En principio, la función de un obispo de ser guía de la porción del pueblo de Dios que le ha sido confiada es la misma en todas las diócesis del mundo, solo que las características propias de las iglesias del Magreb, y de la diócesis de Laghouat más particularmente, hacen que en la práctica viviré mi ministerio episcopal en un modo muy distinto al de un obispo en una diócesis en España. En nuestra diócesis, considerada la situación antes descrita, el obispo debe trabajar incansablemente para afianzar la unidad y sostener la fe de una población católica muy dispersa y ayudarla a descubrir el sentido de su presencia en medio de un pueblo mayoritariamente musulmán.
La evangelización en este contexto, ¿es posible? ¿Qué dificultades hay que vencer?
Si por evangelización uno entiende el proselitismo directo, ciertamente no es posible. Pero no es así como las Iglesias del Magreb entienden su misión. El Papa Francisco lo resumió muy bien en su discurso en la explanada de la Torre Hasán, en Rabat, en marzo de 2019: «Se trata de descubrir y aceptar al otro en la peculiaridad de su fe y enriquecerse mutuamente con la diferencia, en una relación marcada por la benevolencia y la búsqueda de lo que podemos hacer juntos. Así entendida, la construcción de puentes entre los hombres, desde el punto de vista interreligioso, pide ser vivida bajo el signo de la convivencia, de la amistad y, más aún, de la fraternidad».
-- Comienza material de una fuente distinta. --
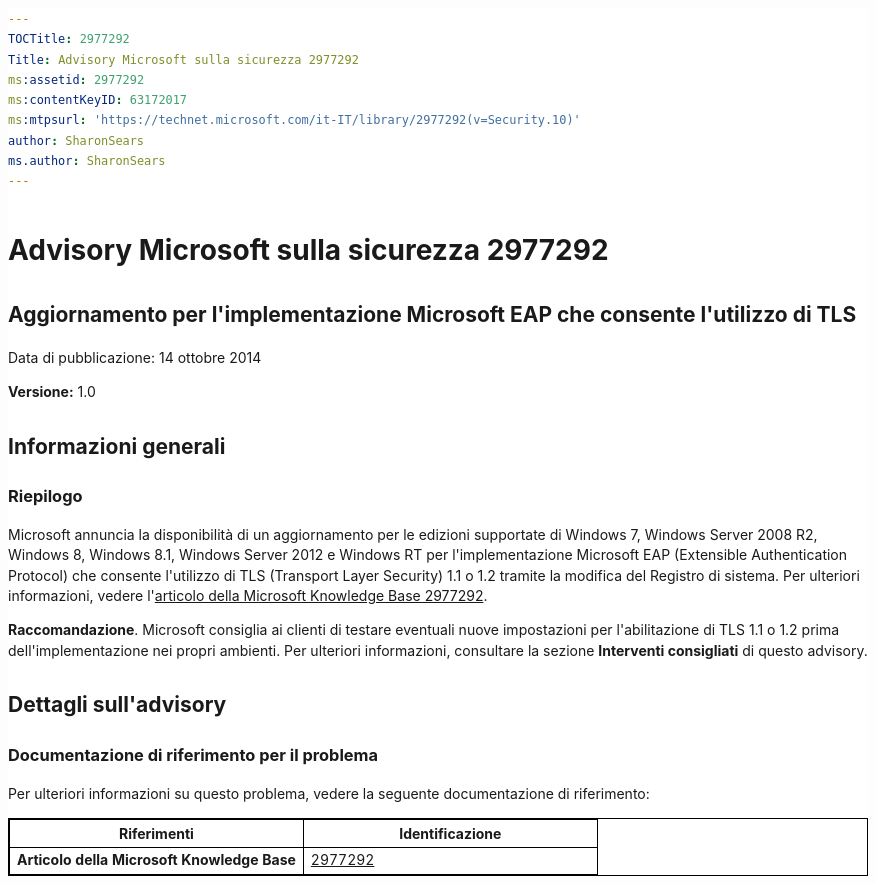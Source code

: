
 ```yaml
---
TOCTitle: 2977292
Title: Advisory Microsoft sulla sicurezza 2977292
ms:assetid: 2977292
ms:contentKeyID: 63172017
ms:mtpsurl: 'https://technet.microsoft.com/it-IT/library/2977292(v=Security.10)'
author: SharonSears
ms.author: SharonSears
---
```


Advisory Microsoft sulla sicurezza 2977292
==========================================

Aggiornamento per l'implementazione Microsoft EAP che consente l'utilizzo di TLS
--------------------------------------------------------------------------------

Data di pubblicazione: 14 ottobre 2014

**Versione:** 1.0

Informazioni generali
---------------------

### Riepilogo

Microsoft annuncia la disponibilità di un aggiornamento per le edizioni supportate di Windows 7, Windows Server 2008 R2, Windows 8, Windows 8.1, Windows Server 2012 e Windows RT per l'implementazione Microsoft EAP (Extensible Authentication Protocol) che consente l'utilizzo di TLS (Transport Layer Security) 1.1 o 1.2 tramite la modifica del Registro di sistema. Per ulteriori informazioni, vedere l'[articolo della Microsoft Knowledge Base 2977292](https://support.microsoft.com/kb/2977292).

**Raccomandazione**. Microsoft consiglia ai clienti di testare eventuali nuove impostazioni per l'abilitazione di TLS 1.1 o 1.2 prima dell'implementazione nei propri ambienti. Per ulteriori informazioni, consultare la sezione **Interventi consigliati** di questo advisory.

Dettagli sull'advisory
----------------------

<span id="sectionToggle0"></span>
### Documentazione di riferimento per il problema

Per ulteriori informazioni su questo problema, vedere la seguente documentazione di riferimento:

 
<table style="border:1px solid black;">
<colgroup>
<col width="50%" />
<col width="50%" />
</colgroup>
<thead>
<tr class="header">
<th style="border:1px solid black;" ><strong>Riferimenti</strong></th>
<th style="border:1px solid black;" ><strong>Identificazione</strong></th>
</tr>
</thead>
<tbody>
<tr class="odd">
<td style="border:1px solid black;"><strong>Articolo della Microsoft Knowledge Base</strong></td>
<td style="border:1px solid black;"><a href="https://support.microsoft.com/kb/2977292">2977292</a> </td>
</tr>
</tbody>
</table>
Hace más de 40 años, dirigiéndose a los obispos norteafricanos durante su visita ad limina de noviembre de 1981, san Juan Pablo II subrayó que una de las características esenciales de la vida de la Iglesia en el Magreb era la de estar invitada a entablar un diálogo islamo-cristiano constructivo. Esto sigue siendo cierto hoy, y haríamos bien en recordar las palabras de aliento que Juan Pablo II dirigió en aquella ocasión a los obispos del Magreb: «Insisto en animaros a recorrer este camino difícil, en el que pueden sobrevenir fracasos, pero en el que la esperanza es más fuerte todavía. Para mantenerla, son necesarias convicciones cristianas bien firmes». En otras palabras, el camino del diálogo islamo-cristiano no es fácil, y hay muchos obstáculos: el peso de la historia, el choque entre dos religiones que se pretenden universales y misioneras, la radicalización… Para mantener la esperanza, necesitamos convicciones cristianas fuertes y sólidas.